One of the things which crops up as a theme in their writings is the concept of every individual undertaking their own unique journey of discovery and wisdom. For this reason alone, I don’t think that the ancients would judge us too harshly any more than a parent judges a toddler for not having mastered walking.
What the ancients really knew is that for each person, it is never enough to know the theory; we must live the experience. Anyone can tell you what they know about life, but until you have integrated an experience into your physical body, it cannot be real for you. You can’t understand the concept.
In a series of future articles I will be exploring some of the concepts thrown out there by the ancients, but in the meantime, I am just going to provide a few samples and allow you to meditate on what they mean in your life:

Man must learn to increase his sense of responsibility and of the fact that everything he does will have its consequence.

The only active force which arises out of possession is the fear of losing the object of possession.

Have the wisdom to abandon the values of a time that has passed and pick out the constituents of the future. An environment must be suited to the age and men to their environment.

You will free yourself when you learn to be neutral and follow the instructions of your heart without letting things perturb you. This is the way of Maat.

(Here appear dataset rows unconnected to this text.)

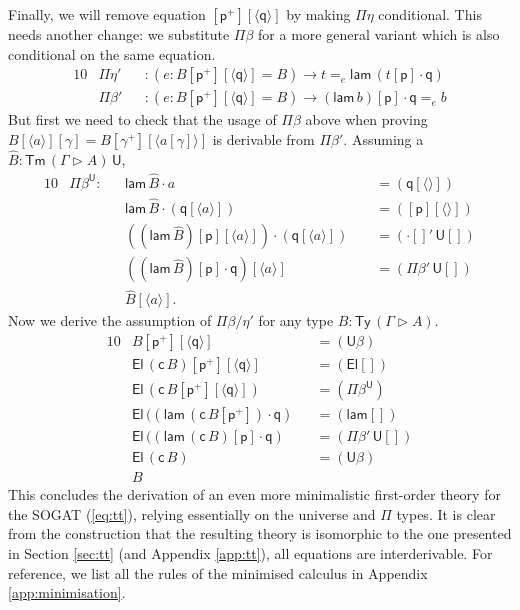 \documentclass[sigplan,10pt,anonymous,review]{acmart}\settopmatter{printfolios=true,printccs=false,printacmref=false}
\newcommand{\ra}{\rightarrow}
\newcommand{\Ty}{\mathsf{Ty}}
\newcommand{\Tm}{\mathsf{Tm}}
\newcommand{\p}{\mathsf{p}}
\newcommand{\q}{\mathsf{q}}
\newcommand{\ext}{\mathop{\triangleright}}
\newcommand{\lam}{\mathsf{lam}}
\newcommand{\U}{\mathsf{U}}
\newcommand{\El}{\mathsf{El}}
\newcommand{\cd}{\mathsf{c}}
\begin{document}
Finally, we will remove equation $[\p^+][\langle\q\rangle]$ by making
$\Pi\eta$ conditional. This needs another change: we substitute
$\Pi\beta$ for a more general variant which is also conditional on the
same equation.
\begin{alignat*}{10}
  & \Pi\eta' && : (e:B[\p^+][\langle\q\rangle] = B)\ra t =_e \lam\,(t[\p]\cdot\q) \\
  & \Pi\beta' && : (e:B[\p^+][\langle\q\rangle] = B)\ra (\lam\,b)[\p]\cdot\q =_e b
\end{alignat*}
But first we need to check that the usage of $\Pi\beta$ above when
proving $B[\langle a\rangle][\gamma] = B[\gamma^+][\langle
  a[\gamma]\rangle]$ is derivable from $\Pi\beta'$. Assuming a
$\hat{B} : \Tm\,(\Gamma\ext A)\,\U$,
\begin{alignat*}{10}
  & \Pi\beta^\U :{} &&  \lam\,\hat{B}\cdot a && {=}(\q[\langle\rangle]) \\
  & && \lam\,\hat{B}\cdot(\q[\langle a\rangle])\,\, && {=}([\p][\langle\rangle]) \\
  & && ((\lam\,\hat{B})[\p][\langle a\rangle])\cdot(\q[\langle a\rangle])\,\, && {=}(\cdot[]'\,\U[]) \\
  & && ((\lam\,\hat{B})[\p]\cdot\q)[\langle a\rangle] && {=}(\Pi\beta'\,\U[]) \\
  & && \hat{B}[\langle a\rangle].
\end{alignat*}
Now we derive the assumption of $\Pi\beta/\eta'$ for any type $B : \Ty\,(\Gamma\ext A)$.
\begin{alignat*}{10}
  & B[\p^+][\langle\q\rangle] && {=}(\U\beta) \\
  & \El\,(\cd\,B)[\p^+][\langle\q\rangle] && {=}(\El[]) \\
  & \El\,(\cd\,B[\p^+][\langle\q\rangle]) && {=}(\Pi\beta^\U) \\
  & \El\,((\lam\,(\cd\,B[\p^+])\cdot\q) && {=}(\lam[]) \\
  & \El\,((\lam\,(\cd\,B)[\p]\cdot\q) && {=}(\Pi\beta'\,\U[]) \\
  & \El\,(\cd\,B) && {=}(\U\beta) \\
  & B
\end{alignat*}
This concludes the derivation of an even more minimalistic first-order
theory for the SOGAT (\ref{eq:tt}), relying essentially on the
universe and $\Pi$ types. It is clear from the construction that the
resulting theory is isomorphic to the one presented in Section
\ref{sec:tt} (and Appendix \ref{app:tt}), all equations are
interderivable. For reference, we list all the rules of the minimised
calculus in Appendix \ref{app:minimisation}.
\end{document}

True teaching is not an accumulation of knowledge; it is an awakening of consciousness which goes through successive stages.

To know means to record in one’s memory; but to understand means to blend with the thing and to assimilate it to oneself.

The kingdom of heaven is within you; and whosoever shall know himself shall find it.

An answer brings no illumination unless the question has matured to a point where it gives rise to this answer which thus becomes its fruit. Therefore, learn how to put a question.

Every man is rich in excuses to safeguard his prejudices, his instincts and his opinions.

Routine and prejudice distort vision. Each man thinks his own horizon is the limit of the world.

Maat, who links universal to terrestrial, the divine with the human is incomprehensible to the cerebral intelligence.

We will keep building temples until people realise they are the temples.